# DATA
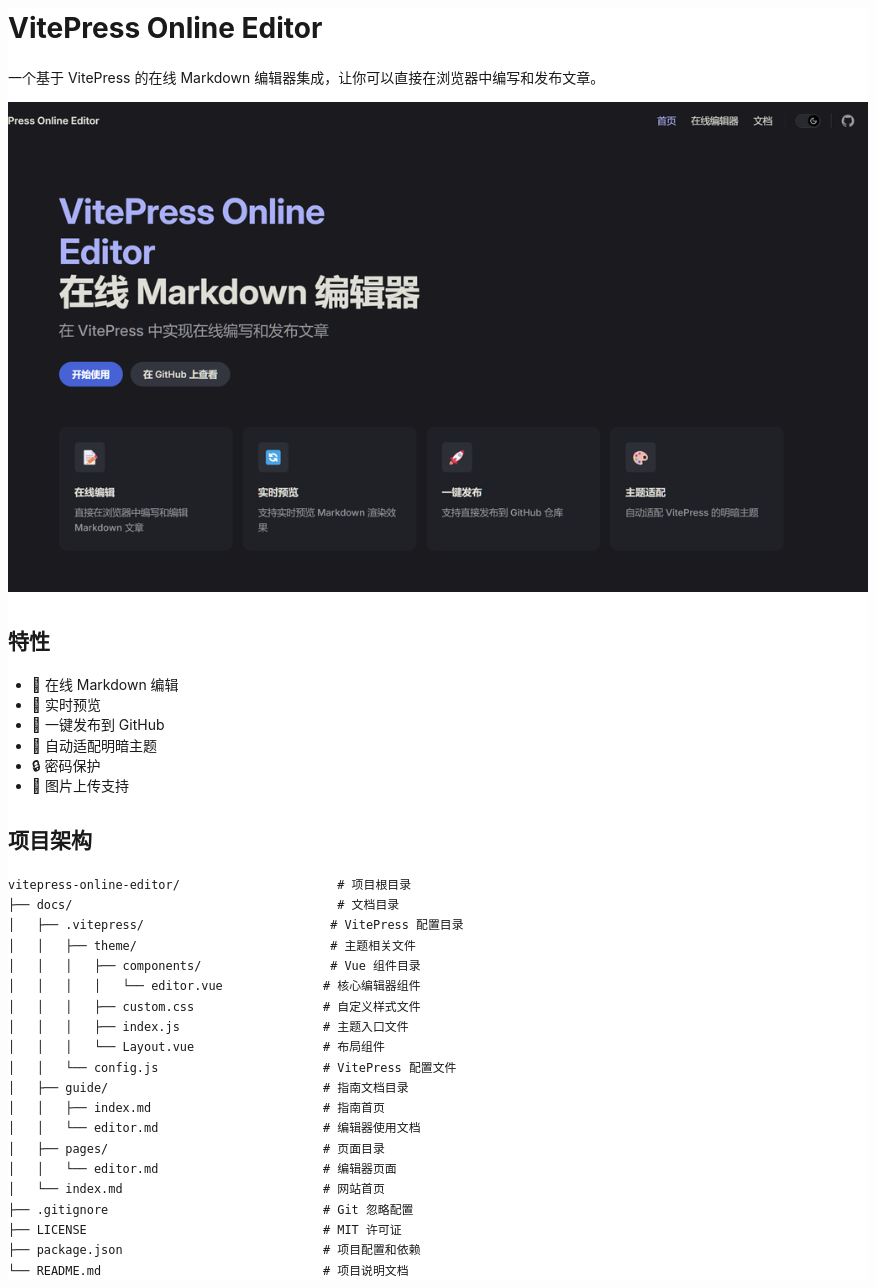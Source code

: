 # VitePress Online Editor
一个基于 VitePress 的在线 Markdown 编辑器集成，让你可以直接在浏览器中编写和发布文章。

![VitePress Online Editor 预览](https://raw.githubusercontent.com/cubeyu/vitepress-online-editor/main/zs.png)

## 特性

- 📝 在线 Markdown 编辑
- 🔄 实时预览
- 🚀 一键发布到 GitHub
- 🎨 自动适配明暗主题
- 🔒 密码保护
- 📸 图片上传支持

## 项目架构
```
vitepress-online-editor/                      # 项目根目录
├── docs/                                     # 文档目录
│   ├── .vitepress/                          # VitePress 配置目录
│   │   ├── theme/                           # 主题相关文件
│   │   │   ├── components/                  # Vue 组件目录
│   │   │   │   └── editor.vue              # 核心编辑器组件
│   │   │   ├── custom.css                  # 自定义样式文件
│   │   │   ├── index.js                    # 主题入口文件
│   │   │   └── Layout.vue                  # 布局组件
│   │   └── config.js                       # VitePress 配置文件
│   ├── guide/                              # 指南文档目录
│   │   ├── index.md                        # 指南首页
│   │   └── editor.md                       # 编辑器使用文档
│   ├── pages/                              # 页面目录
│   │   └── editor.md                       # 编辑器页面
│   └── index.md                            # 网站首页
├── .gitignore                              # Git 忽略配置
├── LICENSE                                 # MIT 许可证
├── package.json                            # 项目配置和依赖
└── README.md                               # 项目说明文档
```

# WORK TASK
The lines you return should be those above that contain the word "index", every one of them.

# SOLUTION
│   │   │   ├── index.js                    # 主题入口文件
│   │   ├── index.md                        # 指南首页
│   └── index.md                            # 网站首页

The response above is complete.